Time Life Sized Car Sound Magazine RARE Feb 2000 | eBay


Time Life Sized Car Sound Magazine RARE Summer 2000 | eBay


----------



## miniSQ (Aug 4, 2009)

I do not remember car sound magazine, maybe vaguely.

Did it have a pretty short existence?


----------



## CRUNK (May 9, 2013)

car sound was around for awhile, with the dawn of the internet they tried something new a Big Zine, but that still did not help and they faded away into history.


----------



## HardCoreDore (Apr 30, 2014)

I don't think I remember them at all. The big one's for me were "Car Audio and Electronics", "Autosound and Security", and another one I can't remember. I rue the day I threw all of mine out, but they were basically torn to pieces. They'd all been read at least 10 or 15 times so it was time I guess.


----------



## miniSQ (Aug 4, 2009)

HardCoreDore said:


> I don't think I remember them at all. The big one's for me were "Car Audio and Electronics", "Autosound and Security", and another one I can't remember. I rue the day I threw all of mine out, but they were basically torn to pieces. They'd all been read at least 10 or 15 times so it was time I guess.

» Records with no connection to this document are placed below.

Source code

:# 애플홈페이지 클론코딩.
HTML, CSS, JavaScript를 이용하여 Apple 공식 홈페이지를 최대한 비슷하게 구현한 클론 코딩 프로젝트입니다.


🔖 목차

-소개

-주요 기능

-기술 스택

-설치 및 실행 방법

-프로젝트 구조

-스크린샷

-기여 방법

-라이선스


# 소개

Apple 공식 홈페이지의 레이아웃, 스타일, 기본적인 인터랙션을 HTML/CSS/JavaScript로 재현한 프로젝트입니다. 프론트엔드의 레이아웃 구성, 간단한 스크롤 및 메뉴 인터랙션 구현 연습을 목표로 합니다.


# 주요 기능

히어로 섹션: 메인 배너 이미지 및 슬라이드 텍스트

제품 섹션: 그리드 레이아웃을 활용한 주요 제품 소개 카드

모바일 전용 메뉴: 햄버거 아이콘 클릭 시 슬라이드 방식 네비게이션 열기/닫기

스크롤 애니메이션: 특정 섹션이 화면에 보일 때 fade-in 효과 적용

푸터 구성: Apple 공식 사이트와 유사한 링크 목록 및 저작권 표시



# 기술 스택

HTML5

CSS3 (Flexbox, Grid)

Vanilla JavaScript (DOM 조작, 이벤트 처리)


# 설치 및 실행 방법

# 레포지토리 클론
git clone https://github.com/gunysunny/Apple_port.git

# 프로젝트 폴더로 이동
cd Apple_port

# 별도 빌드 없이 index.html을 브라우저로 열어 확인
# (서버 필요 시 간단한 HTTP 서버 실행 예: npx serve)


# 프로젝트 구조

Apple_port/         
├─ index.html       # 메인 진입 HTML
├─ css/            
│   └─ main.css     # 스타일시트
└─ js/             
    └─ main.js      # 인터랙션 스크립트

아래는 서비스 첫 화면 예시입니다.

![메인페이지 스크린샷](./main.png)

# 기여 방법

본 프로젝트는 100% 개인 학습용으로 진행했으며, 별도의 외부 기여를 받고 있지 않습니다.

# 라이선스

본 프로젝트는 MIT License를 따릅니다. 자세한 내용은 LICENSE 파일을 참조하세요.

The other one was Car Stereo Review, and it was published only 6 times a year. Used to be a long wait between issues


----------



## ATOMICTECH62 (Jan 24, 2009)

I have stacks and stacks of them all.


----------



## HardCoreDore (Apr 30, 2014)

If I remember AS&S was the most comprehensive. I've posted many, many comments with regards to finding them in PDF, or html form. Unfortunately, the only way to really view them electronically involves scanning and posting them and it's tedious work. 


I would gladly pay a monthly subscription fee to view them but none of the publishers see it as a viable interest I guess...


----------



## ndm (Jul 5, 2007)

CA&E, AS&S, Car Stereo Review....I miss those days....I literally have bins and bins full of the old magazines that got me into my hobbies.

If only the economy had not tanked, if only this hobby was thriving like it once was. 

Tweeter, Circuit city,etc.... I miss the old days...WTF!!!!


----------



## HardCoreDore (Apr 30, 2014)

ndm said:


> CA&E, AS&S, Car Stereo Review....I miss those days....I literally have bins and bins full of the old magazines that got me into my hobbies.
> 
> If only the economy had not tanked, if only this hobby was thriving like it once was.
> 
> Tweeter, Circuit city,etc.... I miss the old days...WTF!!!!


Yea, I definitely miss Tweeter. We luckily have a HiFiBuys here in Nashville, but Tweeter was way better. 

I bought my Denon home receiver during their going out of business sale. At least I got something good to remember them by.


----------



## ReloadedSS (Aug 26, 2008)

Used to have a TON of all these magazines but sold nearly all of them off. Miss them a little but didn't have time to read them anymore. Too much media.

Figure at some point it will all be available online, anyway.


----------